But some pockets of the mantle seem to have been immune to that mixing and have instead remained undisturbed by geological processes since at least the first 100 million years of the planet’s history. (For more on the analysis that makes that conclusion possible, see Physics Today, October 2010, page 16.) When bits of those primitive materials make their way to the surface—as they do in the Galápagos, Iceland, and a few other volcanic regions—they provide scientists with a valuable look back in time to reveal what the infant planet was originally made of.
Now Sandrine Péron (a postdoc at the University of California, Davis, at the time she did the work, now at ETH Zürich) and colleagues have used a newly developed technique to analyze some primordial mantle samples for their krypton, an element present only at the parts-per-trillion level.1 The findings paint a picture not only of krypton itself but of carbon, hydrogen, nitrogen, and oxygen—all the building blocks of life.
Mantle fingerprints
Early Earth was a hot place, as the young planet was frequently enduring energetic collisions with the planetesimals that it hadn’t yet cleared out of its orbit. The life-giving elements, on the other hand, tend to form compounds with low boiling points, such as methane, ammonia, and water. It wouldn’t seem that those volatile substances would stick around long in such an environment—if they could even condense in the first place.
Clearly, Earth does have an abundance of volatile elements, and they had to have come from somewhere. They’re not created in earthly nuclear reactions in appreciable amounts, so they must have either been part of the planet’s original composition or been delivered later, perhaps by a comet. Knowing how Earth got its volatiles could help researchers understand how usual or unusual our planet’s circumstances are—and perhaps how likely they are to have been replicated elsewhere in the universe.
That’s where krypton comes in. As a gaseous element, it’s physically similar to other volatiles, so it’s likely to have condensed and degassed along with them. And its six naturally occurring isotopes are present in different ratios in different possible sources.
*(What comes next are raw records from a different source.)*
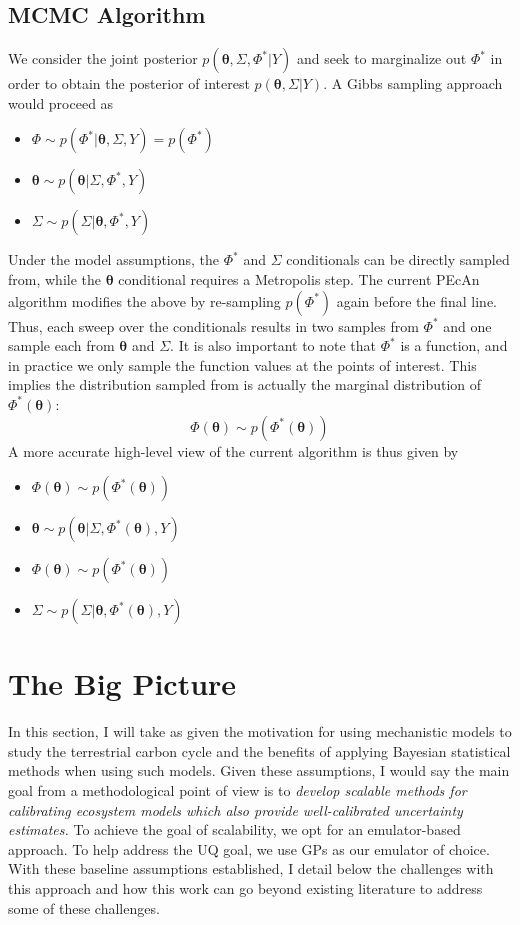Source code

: \documentclass[12pt]{article}
\newcommand{\btheta}{\boldsymbol{\theta}}
\begin{document}
\subsection{MCMC Algorithm}
We consider the joint posterior $p(\btheta, \Sigma, \Phi^*|Y)$ and seek to marginalize out $\Phi^*$ in order to obtain the posterior of interest $p(\btheta, \Sigma|Y)$. A Gibbs sampling approach would proceed as 
\begin{itemize}
\item $\Phi \sim p(\Phi^*|\btheta, \Sigma, Y) = p(\Phi^*)$
\item $\btheta \sim p(\btheta|\Sigma, \Phi^*, Y)$
\item $\Sigma \sim p(\Sigma|\btheta, \Phi^*, Y)$
\end{itemize}
Under the model assumptions, the $\Phi^*$ and $\Sigma$ conditionals can be directly sampled from, while the $\btheta$ conditional requires a Metropolis step. The current PEcAn algorithm modifies the above by re-sampling 
$p(\Phi^*)$ again before the final line. Thus, each sweep over the conditionals results in two samples from $\Phi^*$ and one sample each from $\btheta$ and $\Sigma$. It is also important to note that 
$\Phi^*$ is a function, and in practice we only sample the function values at the points of interest. This implies the distribution sampled from is actually the marginal distribution of $\Phi^*(\btheta)$:
\[\Phi(\btheta) \sim p(\Phi^*(\btheta))\]
A more accurate high-level view of the current algorithm is thus given by 
\begin{itemize}
\item $\Phi(\btheta) \sim p(\Phi^*(\btheta))$
\item $\btheta \sim p(\btheta|\Sigma, \Phi^*(\btheta), Y)$
\item $\Phi(\btheta) \sim p(\Phi^*(\btheta))$
\item $\Sigma \sim p(\Sigma|\btheta, \Phi^*(\btheta), Y)$
\end{itemize}

\section{The Big Picture}
In this section, I will take as given the motivation for using mechanistic models to study the terrestrial carbon cycle and the benefits of applying Bayesian statistical methods when using such models. 
Given these assumptions, I would say the main goal from a methodological point of view is to \textit{develop scalable methods for calibrating ecosystem models which also provide well-calibrated
uncertainty estimates.} To achieve the goal of scalability, we opt for an emulator-based approach. To help address the UQ goal, we use GPs as our emulator of choice. With these baseline assumptions 
established, I detail below the challenges with this approach and how this work can go beyond existing literature to address some of these challenges. 
\end{document}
If a particular sample of krypton has an isotopic composition matching what’s found in the solar wind, for example, that’s at least circumstantial evidence that the krypton came from the Sun.
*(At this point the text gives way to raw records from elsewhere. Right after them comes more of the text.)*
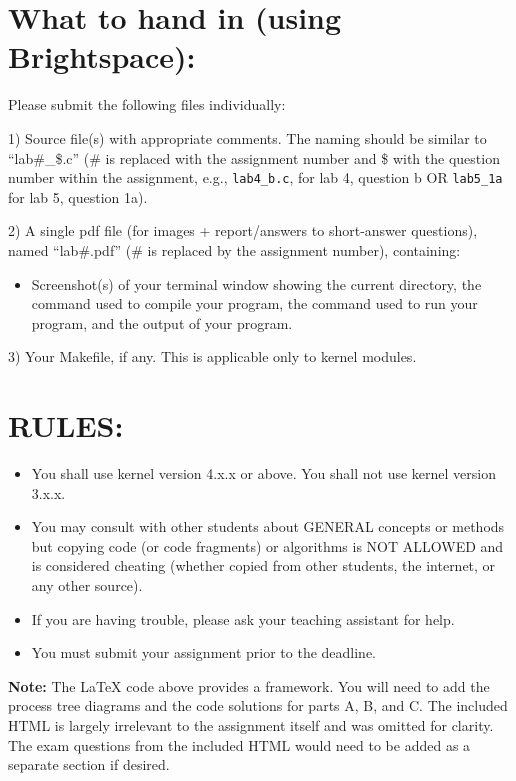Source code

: \documentclass{article}
\begin{document}
\section*{What to hand in (using Brightspace):}

Please submit the following files individually:

1) Source file(s) with appropriate comments. The naming should be similar to “lab\#\_\$.c” (\# is replaced with the assignment number and \$ with the question number within the assignment, e.g., \texttt{lab4\_b.c}, for lab 4, question b OR \texttt{lab5\_1a} for lab 5, question 1a).

2) A single pdf file (for images + report/answers to short-answer questions), named “lab\#.pdf” (\# is replaced by the assignment number), containing:
    \begin{itemize}
        \item Screenshot(s) of your terminal window showing the current directory, the command used to compile your program, the command used to run your program, and the output of your program.
    \end{itemize}

3) Your Makefile, if any. This is applicable only to kernel modules.


\section*{RULES:}

\begin{itemize}
    \item You shall use kernel version 4.x.x or above. You shall not use kernel version 3.x.x.
    \item You may consult with other students about GENERAL concepts or methods but copying code (or code fragments) or algorithms is NOT ALLOWED and is considered cheating (whether copied from other students, the internet, or any other source).
    \item If you are having trouble, please ask your teaching assistant for help.
    \item You must submit your assignment prior to the deadline.
\end{itemize}

\vspace{1cm}
\textbf{Note:}  The LaTeX code above provides a framework. You will need to add the process tree diagrams and the code solutions for parts A, B, and C.  The included HTML is largely irrelevant to the assignment itself and was omitted for clarity.  The  exam questions from the included HTML would need to be added as a separate section if desired.
\end{document}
The challenge in working with krypton is that there’s so little of it. The element itself is rare enough, but its least abundant isotopes are two to three orders of magnitude rarer still: A typical 4 g sample of mantle material could have just a few hundred thousand atoms of 78Kr. Moreover, it’s subject to contamination. The gas entrained in volcanic rock could be bubbles of the original mantle gas, or it could be air that made its way into the lava after an eruption. Any given sample likely contains unknown amounts of both, and previous efforts to analyze mantle krypton have been stymied by the atmospheric contamination.
Péron developed a way around that problem.2 She’d crush the sample a bit at a time, and she’d separately analyze the gas released at each step. If it showed signs of having been contaminated by air, she’d exclude it from the measurement. Otherwise, she’d keep it.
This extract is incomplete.